The Technology Behind VR

When you put a Virtual Reality Headset on you step into a different world. You can be visiting a distance planet one minute and reliving the Revolutionary War in the next. Of course, you aren’t actually in these exotic and historic locations; you’re likely standing in the middle of your living room trying to avoid hitting your coffee table or being tripped by a family member. Either way, wearing a VR headset transports you somewhere else, and the technology that enables all of this is absolutely amazing! So, what exactly is included in your average VR setup to enable these experiences? Let’s jump in and review what’s out there today!

The VR Headsets on the market today all have a similar form factor that a user wears on the front of their head. These headsets provide binocular viewing areas that consist of 2 lens and display combinations to present images to the user. The specifics around the type of lens, the viewing angle, the display resolution, and the type of display vary between VR headsets, but they all share these basic attributes. 

The biggest difference between HMDs today is how content is delivered to the displays. The original Oculus and the fast follower HTC Vive were tethered systems that required a high-powered PC to process the graphics and deliver high-res and high-frequency images to the HMD. But, a growing trend, and the direction of the market is moving toward untethered and fully standalone VR HMDs. The Oculus Quest is the standout product in this space, and we are likely to see many more of similar quality and capability going forward. 

Another category of VR HMDs worth mentioning is smartphone-powered VR. These devices have very limited capabilities when compared to the higher-end devices like the Rift, Vive, or Valve Index. They are able to display 360 video, but the are not able to render 3D scenes that a user can interact with. The tracking systems on the smartphone-powered VR HMDs are also slower and less accurate. But for viewing 360 video, smartphone VR HMDs can get a pass on beat-saber level tracking requirements. 

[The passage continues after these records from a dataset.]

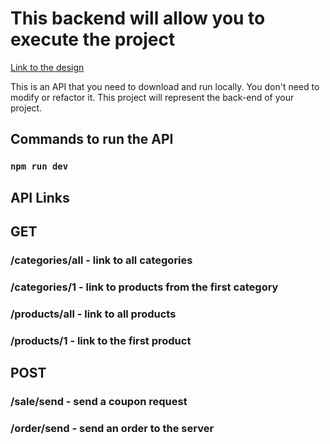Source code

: # This backend will allow you to execute the project

[Link to the design](https://www.figma.com/file/yNWvXvjZC0t8d9yBOpeEPy/Garden?node-id=4743%3A989)

This is an API that you need to download and run locally. You don't need to modify or refactor it. This project will represent the back-end of your project.

## Commands to run the API

### `npm run dev`

## API Links

## GET
### /categories/all - link to all categories
### /categories/1   - link to products from the first category
### /products/all   - link to all products
### /products/1     - link to the first product

## POST
### /sale/send      - send a coupon request
### /order/send     - send an order to the server
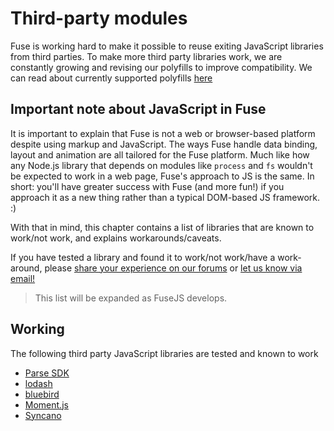 # Third-party modules

Fuse is working hard to make it possible to reuse exiting JavaScript libraries from third parties. To make more third party
libraries work, we are constantly growing and revising our polyfills to improve compatibility. We can read about currently supported polyfills [here](polyfills.md)

## Important note about JavaScript in Fuse

It is important to explain that Fuse is not a web or browser-based platform despite using markup and JavaScript. The ways Fuse handle data binding, layout and animation are all tailored for the Fuse platform. Much like how any Node.js library that depends on modules like `process` and `fs` wouldn't be expected to work in a web page, Fuse's approach to JS is the same. In short: you'll have greater success with Fuse (and more fun!) if you approach it as a new thing rather than a typical DOM-based JS framework. :)

With that in mind, this chapter contains a list of libraries that are known to work/not work, and explains workarounds/caveats.

If you have tested a library and found it to work/not work/have a work-around, please [share your experience on our forums](https://forums.fusetools.com/) or [let us know via email!](https://fuseopen.com/contact)

> This list will be expanded as FuseJS develops.

## Working

The following third party JavaScript libraries are tested and known to work

* [Parse SDK](https://github.com/parse-community/Parse-SDK-JS)
* [lodash](https://lodash.com)
* [bluebird](https://github.com/petkaantonov/bluebird)
* [Moment.js](http://momentjs.com)
* [Syncano](https://github.com/Syncano/syncano-js)

<!-- TODO: Add this section as we uncover incompatible libraries
## Known incompatibilities

(nothing yet)
-->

Whether the HMD is tethered or untethered, the method of displaying VR content is similar: two closely, but not exactly, matching streams of content are sent to the headset to be displayed on one or two display panels. A set of 2 lenses that sit between the user’s eyes and the display focus the two incoming image stream and reshape it to produce an immersive visual experience. The close but not exact matching of the images being presented to the user’s eyes is what causes the stereoscopic 3D image effect. This also mirrors how people see the real world – similar but not exact images are presented to each eye which allows people to perceive depth. Even when looking at the same object, a person is still seeing 2 different images composited into one. This is because the image is being produced by eyeballs that are located a few millimeters away from each other and create their own unique viewing angle. 

The VR Headset achieves the stereoscopic 3D images by offsetting the incoming images by the same distance that a person’s eyes are set in their head. The better this is done, the more immersive and convincing the VR Experience can be. 

When creating VR Experiences that are immersive, remember that the user has existing sensory capabilities that must be accounted for and designed toward. The human brain’s perceptive abilities allow it consume vast amounts of data from all senses simultaneously. Additionally, the synchronization of all those sensory inputs have been refined and perfected for each individual over the course of their lifetime. What this means for designers of VR Experiences is that any presentation that delivers content to any of the human senses needs to be timed just right. A user can very quickly sense when the timing is off and and the illusion will quickly break! But, a broken illusion should be the smallest of VR Developers concerns. When there is timing misalignment with incoming sensory data, a person very quickly starts to feel sick. This is commonly referred to a motion sickness. 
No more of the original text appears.